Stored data
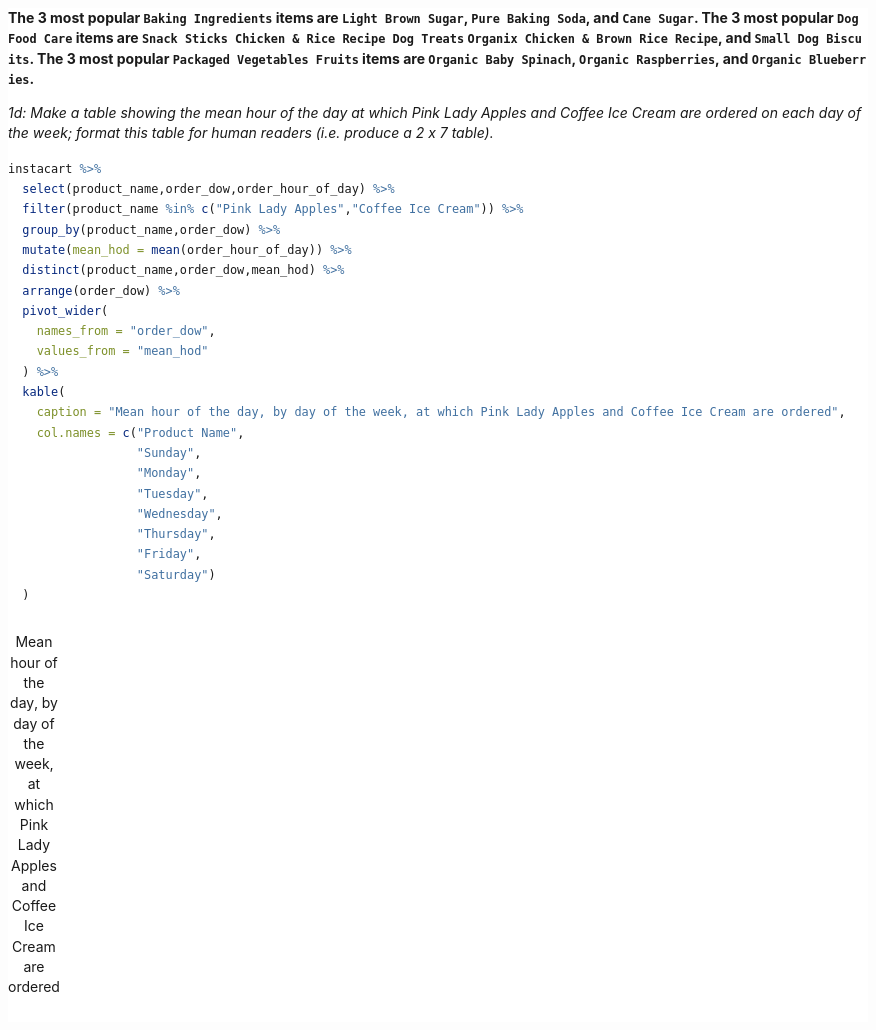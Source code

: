 </td>

</tr>

</tbody>

</table>

**The 3 most popular `Baking Ingredients` items are `Light Brown Sugar`,
`Pure Baking Soda`, and `Cane Sugar`. The 3 most popular `Dog Food Care`
items are `Snack Sticks Chicken & Rice Recipe Dog Treats` `Organix
Chicken & Brown Rice Recipe`, and `Small Dog Biscuits`. The 3 most
popular `Packaged Vegetables Fruits` items are `Organic Baby Spinach`,
`Organic Raspberries`, and `Organic Blueberries`.**

*1d: Make a table showing the mean hour of the day at which Pink Lady
Apples and Coffee Ice Cream are ordered on each day of the week; format
this table for human readers (i.e. produce a 2 x 7 table).*

``` r
instacart %>%
  select(product_name,order_dow,order_hour_of_day) %>%
  filter(product_name %in% c("Pink Lady Apples","Coffee Ice Cream")) %>%
  group_by(product_name,order_dow) %>%
  mutate(mean_hod = mean(order_hour_of_day)) %>% 
  distinct(product_name,order_dow,mean_hod) %>%
  arrange(order_dow) %>%
  pivot_wider(
    names_from = "order_dow",
    values_from = "mean_hod"
  ) %>%
  kable(
    caption = "Mean hour of the day, by day of the week, at which Pink Lady Apples and Coffee Ice Cream are ordered",
    col.names = c("Product Name",
                  "Sunday",
                  "Monday",
                  "Tuesday",
                  "Wednesday",
                  "Thursday",
                  "Friday",
                  "Saturday")
  )
```

<table>

<caption>

Mean hour of the day, by day of the week, at which Pink Lady Apples and
Coffee Ice Cream are ordered

</caption>

<thead>

<tr>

> _What you will do_:
Using the entries above, return each line in which the word "Chicken" occurs.

> _Task solution_:
items are `Snack Sticks Chicken & Rice Recipe Dog Treats` `Organix
Chicken & Brown Rice Recipe`, and `Small Dog Biscuits`. The 3 most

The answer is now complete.